If that commitment is wavering, we are in terrible trouble. As we enter the second year of the COVID-19 pandemic, now more than ever we need to build on the successful public health and care delivery foundation created by PEPFAR. That includes a strong global health mechanism with laboratory, health infrastructure and procurement systems in the field. Now, it should be clear, PEPFAR’s infrastructure must be further strengthened to help respond to future health threats while ensuring the continuation of life-saving HIV services during health emergencies. In addition, the whole-of-government approach and ability to convene experts and resources across federal agencies that has been pivotal to PEPFAR’s strides against HIV will be crucial to finishing the work we started toward ending that pandemic, as well as building worldwide readiness for future threats. Appointed and accountable PEPFAR leadership will be essential to that work ahead.

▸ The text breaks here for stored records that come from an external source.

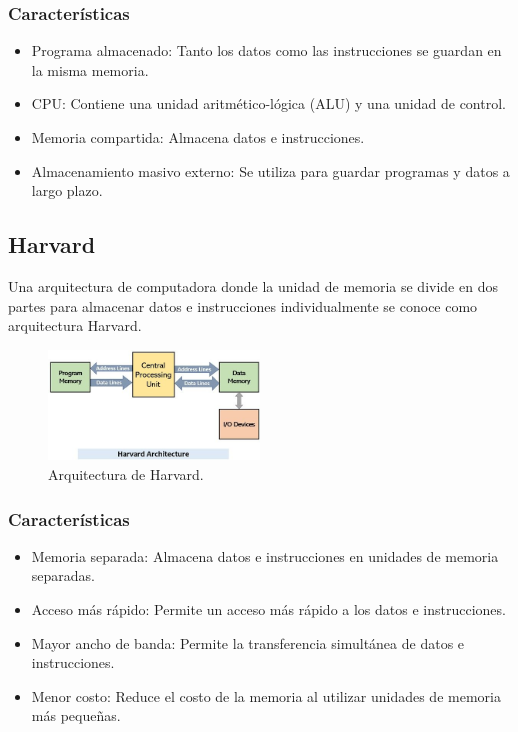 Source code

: \documentclass[12pt]{report}
\begin{document}
\subsubsection{Características}
\begin{itemize}
  \item Programa almacenado: Tanto los datos como las instrucciones se guardan en la misma memoria.
  \item CPU: Contiene una unidad aritmético-lógica (ALU) y una unidad de control.
  \item Memoria compartida: Almacena datos e instrucciones.
  \item Almacenamiento masivo externo: Se utiliza para guardar programas y datos a largo plazo.
\end{itemize}
\subsection{Harvard}
Una arquitectura de computadora donde la unidad de memoria se divide en dos partes para almacenar datos e instrucciones individualmente se conoce como arquitectura Harvard. \cite{4}
\begin{figure}[H]
  \centering
  \includegraphics[width=0.5\textwidth]{Harvard.png}
  \caption{Arquitectura de Harvard.}
  \label{fig:harvard}
\end{figure}
\subsubsection{Características}
\begin{itemize}
  \item Memoria separada: Almacena datos e instrucciones en unidades de memoria separadas.
  \item Acceso más rápido: Permite un acceso más rápido a los datos e instrucciones.
  \item Mayor ancho de banda: Permite la transferencia simultánea de datos e instrucciones.
  \item Menor costo: Reduce el costo de la memoria al utilizar unidades de memoria más pequeñas.
\end{itemize}
\end{document}
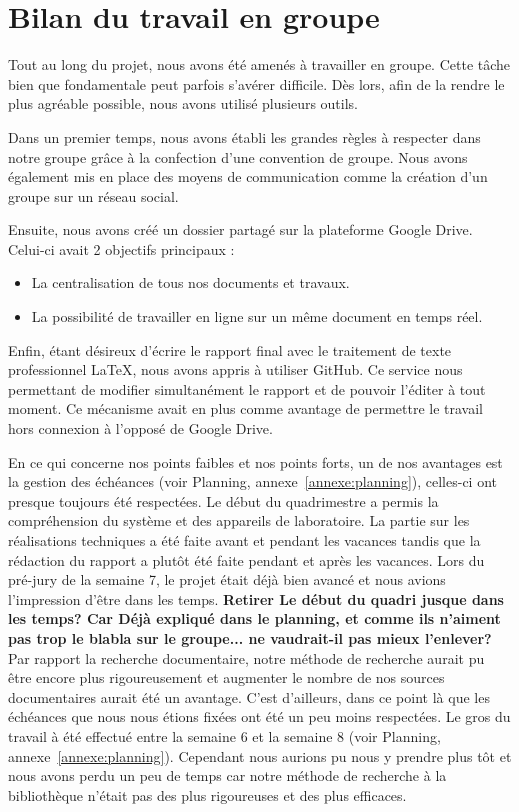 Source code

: \section{Bilan du travail en groupe}

Tout au long du projet, nous avons été amenés à travailler en groupe. Cette tâche bien que fondamentale peut parfois s'avérer difficile. Dès lors, afin de la rendre le plus agréable possible, nous avons utilisé plusieurs outils.

Dans un premier temps, nous avons établi les grandes règles à respecter dans notre groupe grâce à la confection d'une convention de groupe. Nous avons également mis en place des moyens de communication comme la création d'un groupe sur un réseau social.

Ensuite, nous avons créé un dossier partagé sur la plateforme Google Drive. Celui-ci avait 2 objectifs principaux :
\begin{itemize}
\item La centralisation de tous nos documents et travaux.
\item La possibilité de travailler en ligne sur un même document en temps réel.
\end{itemize}

Enfin, étant désireux d'écrire le rapport final avec le traitement de texte professionnel \LaTeX, nous avons appris à utiliser GitHub. Ce service nous permettant de modifier simultanément le rapport et de pouvoir l'éditer à tout moment. Ce mécanisme avait en plus comme avantage de permettre le travail hors connexion à l'opposé de Google Drive.

En ce qui concerne nos points faibles et nos points forts, un de nos avantages est la gestion des échéances (voir Planning, annexe~\ref{annexe:planning}), celles-ci ont presque toujours été respectées. 
Le début du quadrimestre a permis la compréhension du système et des appareils de laboratoire. La partie sur les réalisations techniques a été faite avant et pendant les vacances tandis que la rédaction du rapport a plutôt été faite pendant et après les vacances. Lors du pré-jury de la semaine 7, le projet était déjà bien avancé et nous avions l'impression d'être dans les temps.
\textbf{Retirer \og Le début du quadri \fg jusque \og dans les temps\fg ? Car  Déjà expliqué dans le planning, et comme ils n'aiment pas trop le blabla sur le groupe... ne vaudrait-il pas mieux l'enlever? }
Par rapport la recherche documentaire, notre méthode de recherche aurait pu être encore plus rigoureusement et augmenter le nombre de nos sources documentaires aurait été un avantage. C'est d'ailleurs, dans ce point là que les échéances que nous nous étions fixées ont été un peu moins respectées. Le gros du travail à été effectué entre la semaine 6 et la semaine 8 (voir Planning, annexe~\ref{annexe:planning}). Cependant nous aurions pu nous y prendre plus tôt et nous avons perdu un peu de temps car notre méthode de recherche à la bibliothèque n'était pas des plus rigoureuses et des plus efficaces.


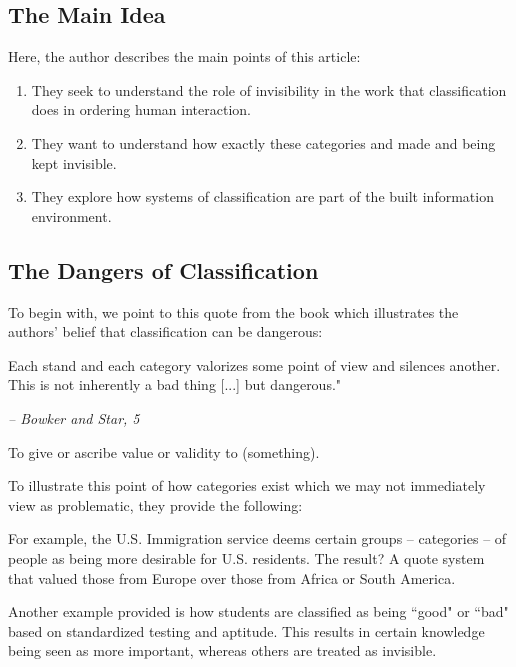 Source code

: \documentclass[openany]{book}
\begin{document}
\subsection{The Main Idea}
Here, the author describes the main points of this article:
\begin{enumerate}
	\item They seek to understand the role of invisibility in the work that classification does in ordering human interaction.
	\item They want to understand how exactly these categories and made and being kept invisible.
	\item They explore how systems of classification are part of the built information environment.
\end{enumerate}

\subsection{The Dangers of Classification}
To begin with, we point to this quote from the book which illustrates the authors' belief that classification can be dangerous:

\begin{fancyquotes}
	Each stand and each category valorizes some point of view and silences another. This is not inherently a bad thing [...] but dangerous."
	
	\begin{flushright}
		\emph{\textit{-- Bowker and Star, 5}}
	\end{flushright}
\end{fancyquotes}

\begin{defn}[Valorize]
	To give or ascribe value or validity to (something).
\end{defn}
To illustrate this point of how categories exist which we may not immediately view as problematic, they provide the following:

\begin{example}
	For example, the U.S. Immigration service deems certain groups -- categories -- of people as being more desirable for U.S. residents. The result? A quote system that valued those from Europe over those from Africa or South America.
	
	Another example provided is how students are classified as being ``good" or ``bad" based on standardized testing and aptitude. This results in certain knowledge being seen as more important, whereas others are treated as invisible.
\end{example}
\end{document}
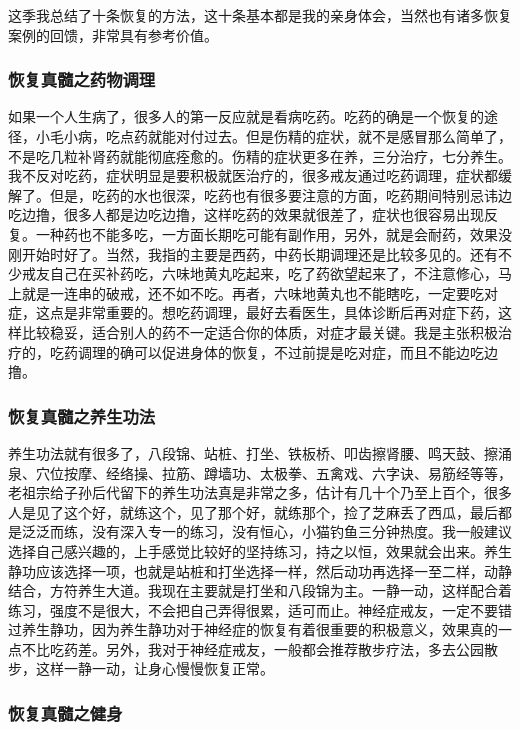 这季我总结了十条恢复的方法，这十条基本都是我的亲身体会，当然也有诸多恢复案例的回馈，非常具有参考价值。

\subsubsection{恢复真髓之药物调理}

如果一个人生病了，很多人的第一反应就是看病吃药。吃药的确是一个恢复的途径，小毛小病，吃点药就能对付过去。但是伤精的症状，就不是感冒那么简单了，不是吃几粒补肾药就能彻底痊愈的。伤精的症状更多在养，三分治疗，七分养生。我不反对吃药，症状明显是要积极就医治疗的，很多戒友通过吃药调理，症状都缓解了。但是，吃药的水也很深，吃药也有很多要注意的方面，吃药期间特别忌讳边吃边撸，很多人都是边吃边撸，这样吃药的效果就很差了，症状也很容易出现反复。一种药也不能多吃，一方面长期吃可能有副作用，另外，就是会耐药，效果没刚开始时好了。当然，我指的主要是西药，中药长期调理还是比较多见的。还有不少戒友自己在买补药吃，六味地黄丸吃起来，吃了药欲望起来了，不注意修心，马上就是一连串的破戒，还不如不吃。再者，六味地黄丸也不能瞎吃，一定要吃对症，这点是非常重要的。想吃药调理，最好去看医生，具体诊断后再对症下药，这样比较稳妥，适合别人的药不一定适合你的体质，对症才最关键。我是主张积极治疗的，吃药调理的确可以促进身体的恢复，不过前提是吃对症，而且不能边吃边撸。

\subsubsection{恢复真髓之养生功法}

养生功法就有很多了，八段锦、站桩、打坐、铁板桥、叩齿擦肾腰、鸣天鼓、擦涌泉、穴位按摩、经络操、拉筋、蹲墙功、太极拳、五禽戏、六字诀、易筋经等等，老祖宗给子孙后代留下的养生功法真是非常之多，估计有几十个乃至上百个，很多人是见了这个好，就练这个，见了那个好，就练那个，捡了芝麻丢了西瓜，最后都是泛泛而练，没有深入专一的练习，没有恒心，小猫钓鱼三分钟热度。我一般建议选择自己感兴趣的，上手感觉比较好的坚持练习，持之以恒，效果就会出来。养生静功应该选择一项，也就是站桩和打坐选择一样，然后动功再选择一至二样，动静结合，方符养生大道。我现在主要就是打坐和八段锦为主。一静一动，这样配合着练习，强度不是很大，不会把自己弄得很累，适可而止。神经症戒友，一定不要错过养生静功，因为养生静功对于神经症的恢复有着很重要的积极意义，效果真的一点不比吃药差。另外，我对于神经症戒友，一般都会推荐散步疗法，多去公园散步，这样一静一动，让身心慢慢恢复正常。

\subsubsection{恢复真髓之健身}

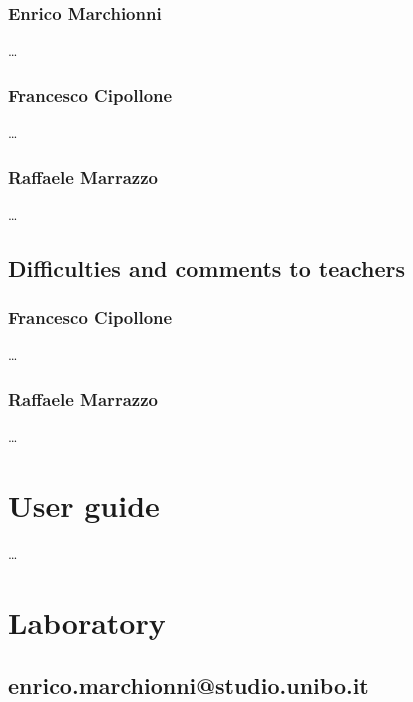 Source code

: \documentclass[12pt, a4paper]{report}
\begin{document}
    \subsection*{Enrico Marchionni}
    
    \dots

    \subsection*{Francesco Cipollone}

    \dots

    \subsection*{Raffaele Marrazzo}

    \dots

\section{Difficulties and comments to teachers}

    \subsection*{Francesco Cipollone}

    \dots

    \subsection*{Raffaele Marrazzo}

    \dots

\appendix

\chapter{User guide}

    \dots

\chapter{Laboratory}

\section{enrico.marchionni@studio.unibo.it}
\end{document}

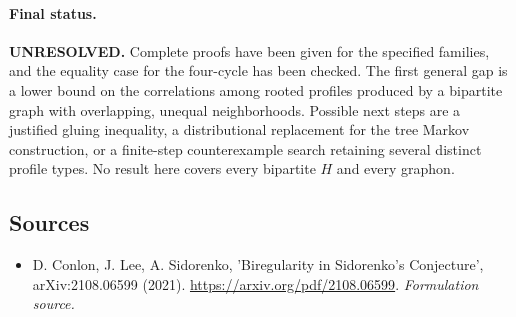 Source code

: \documentclass[11pt]{article}
\begin{document}
\paragraph{Final status.}
\textbf{UNRESOLVED.} Complete proofs have been given for the specified
families, and the equality case for the four-cycle has been checked.
The first general gap is a lower bound on the correlations among rooted
profiles produced by a bipartite graph with overlapping, unequal
neighborhoods. Possible next steps are a justified gluing inequality,
a distributional replacement for the tree Markov construction, or a
finite-step counterexample search retaining several distinct profile
types. No result here covers every bipartite $H$ and every graphon.

\subsection{Sources}
\begin{itemize}
\item[S1]D. Conlon, J. Lee, A. Sidorenko, 'Biregularity in Sidorenko's Conjecture', arXiv:2108.06599 (2021).
\url{https://arxiv.org/pdf/2108.06599}.
\textit{Formulation source.}
\end{itemize}
\end{document}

A new PEPFAR leader, named by the White House and confirmed by the Senate, will be important to showing the world our renewed commitment to global health when the United Nations convenes its high-level meeting on HIV in June.
A decade and a half after PEPFAR’s historic launch, a slate of experienced, committed global health and HIV leaders stand ready and willing to lead PEPFAR into its next phase and end HIV, once and for all, as a pandemic. It is time to pick one of them.
Carlos del Rio, M.D., FIDSA, is vice president of the Infectious Diseases Society of America. He is a professor of medicine at Emory University School of Medicine and of global health and epidemiology at Emory’s Rollins School of Public Health, principal investigator and co-director of the Emory Center for AIDS Research, and co-principal investigator of the Emory-CDC HIV Clinical Trials Unit and Emory Vaccine and Treatment Evaluation Unit. He is also the international secretary of the National Academy of Medicine and the Chair of the PEPFAR Scientific Advisory Board.